Exercise instructions ->
For this exercise, reproduce the entries below exactly, but only from the line containing "However, the restriction" through the line containing "a $V\subseteq \sR^n$, and", both included.

----------

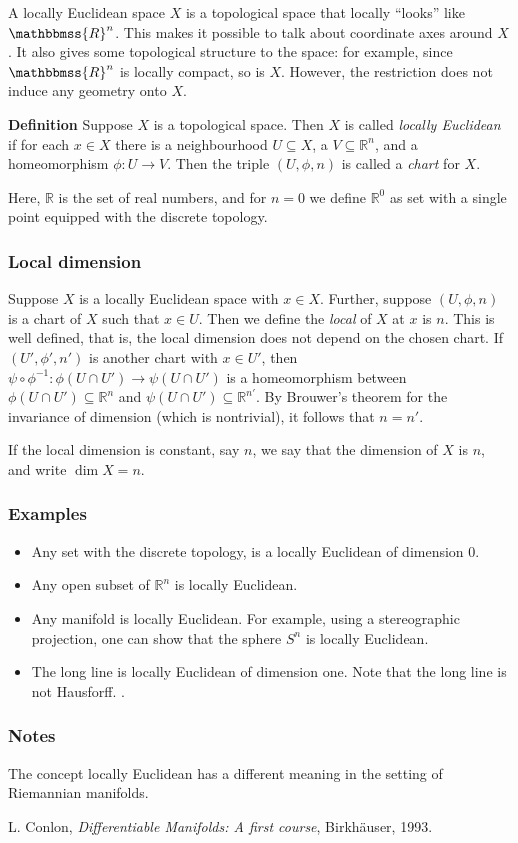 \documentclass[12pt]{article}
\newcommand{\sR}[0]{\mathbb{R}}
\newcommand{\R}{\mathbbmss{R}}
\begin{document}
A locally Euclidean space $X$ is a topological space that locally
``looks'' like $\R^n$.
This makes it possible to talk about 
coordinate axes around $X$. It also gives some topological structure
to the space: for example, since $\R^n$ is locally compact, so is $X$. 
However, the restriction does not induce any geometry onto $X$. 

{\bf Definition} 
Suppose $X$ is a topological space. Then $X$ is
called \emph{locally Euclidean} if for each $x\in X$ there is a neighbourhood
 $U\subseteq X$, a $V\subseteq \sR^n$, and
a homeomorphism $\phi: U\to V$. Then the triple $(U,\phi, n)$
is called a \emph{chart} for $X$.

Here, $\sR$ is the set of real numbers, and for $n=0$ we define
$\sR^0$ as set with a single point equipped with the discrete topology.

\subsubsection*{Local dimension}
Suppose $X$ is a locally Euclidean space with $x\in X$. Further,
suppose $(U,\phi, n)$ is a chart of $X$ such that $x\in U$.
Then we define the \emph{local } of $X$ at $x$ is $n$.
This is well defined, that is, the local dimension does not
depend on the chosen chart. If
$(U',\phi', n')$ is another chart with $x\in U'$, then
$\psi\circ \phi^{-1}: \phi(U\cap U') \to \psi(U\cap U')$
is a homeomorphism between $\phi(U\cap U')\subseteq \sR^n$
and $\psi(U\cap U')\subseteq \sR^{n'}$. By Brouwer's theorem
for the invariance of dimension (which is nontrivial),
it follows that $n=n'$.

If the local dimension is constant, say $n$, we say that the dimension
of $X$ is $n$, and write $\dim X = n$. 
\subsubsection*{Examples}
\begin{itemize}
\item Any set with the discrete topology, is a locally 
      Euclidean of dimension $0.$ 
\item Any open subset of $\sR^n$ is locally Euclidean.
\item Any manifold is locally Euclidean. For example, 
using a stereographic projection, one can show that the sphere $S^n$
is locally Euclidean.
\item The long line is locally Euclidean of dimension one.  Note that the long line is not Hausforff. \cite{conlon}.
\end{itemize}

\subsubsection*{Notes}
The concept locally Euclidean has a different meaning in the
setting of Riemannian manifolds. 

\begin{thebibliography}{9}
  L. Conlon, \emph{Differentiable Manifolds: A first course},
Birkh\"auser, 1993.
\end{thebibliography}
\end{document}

----------

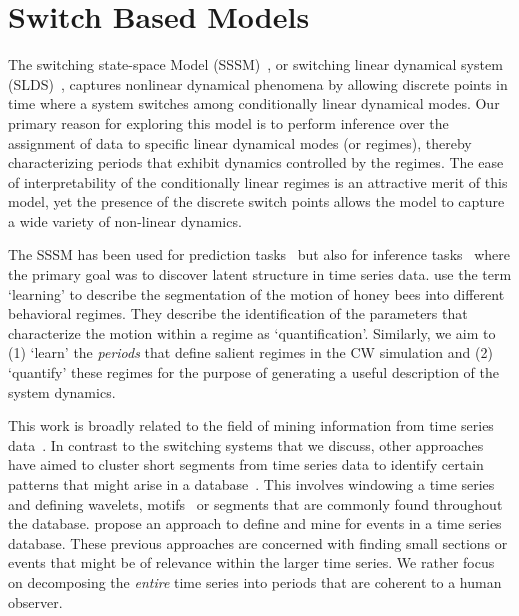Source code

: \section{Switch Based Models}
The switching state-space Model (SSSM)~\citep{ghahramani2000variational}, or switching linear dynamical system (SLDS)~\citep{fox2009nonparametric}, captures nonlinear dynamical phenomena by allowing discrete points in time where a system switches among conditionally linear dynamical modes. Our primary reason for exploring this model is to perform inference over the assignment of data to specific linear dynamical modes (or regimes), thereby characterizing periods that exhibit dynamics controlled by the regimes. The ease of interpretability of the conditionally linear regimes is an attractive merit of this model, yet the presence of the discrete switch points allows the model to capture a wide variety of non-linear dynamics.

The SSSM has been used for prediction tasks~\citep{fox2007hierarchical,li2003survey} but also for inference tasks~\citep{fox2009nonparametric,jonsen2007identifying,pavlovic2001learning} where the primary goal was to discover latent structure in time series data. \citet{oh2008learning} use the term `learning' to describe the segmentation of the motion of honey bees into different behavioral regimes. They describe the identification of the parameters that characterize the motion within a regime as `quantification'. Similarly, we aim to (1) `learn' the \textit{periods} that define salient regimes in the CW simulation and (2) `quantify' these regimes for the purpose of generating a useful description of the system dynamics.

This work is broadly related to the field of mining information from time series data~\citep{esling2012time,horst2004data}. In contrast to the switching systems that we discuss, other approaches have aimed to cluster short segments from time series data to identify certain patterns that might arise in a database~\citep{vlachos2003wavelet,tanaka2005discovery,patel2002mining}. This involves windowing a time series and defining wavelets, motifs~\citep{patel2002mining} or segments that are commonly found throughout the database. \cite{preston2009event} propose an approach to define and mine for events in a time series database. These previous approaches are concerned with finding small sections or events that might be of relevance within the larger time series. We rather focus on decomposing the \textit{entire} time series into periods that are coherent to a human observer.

----------

Answer to this exercise ->
However, the restriction does not induce any geometry onto $X$. 

{\bf Definition} 
Suppose $X$ is a topological space. Then $X$ is
called \emph{locally Euclidean} if for each $x\in X$ there is a neighbourhood
 $U\subseteq X$, a $V\subseteq \sR^n$, and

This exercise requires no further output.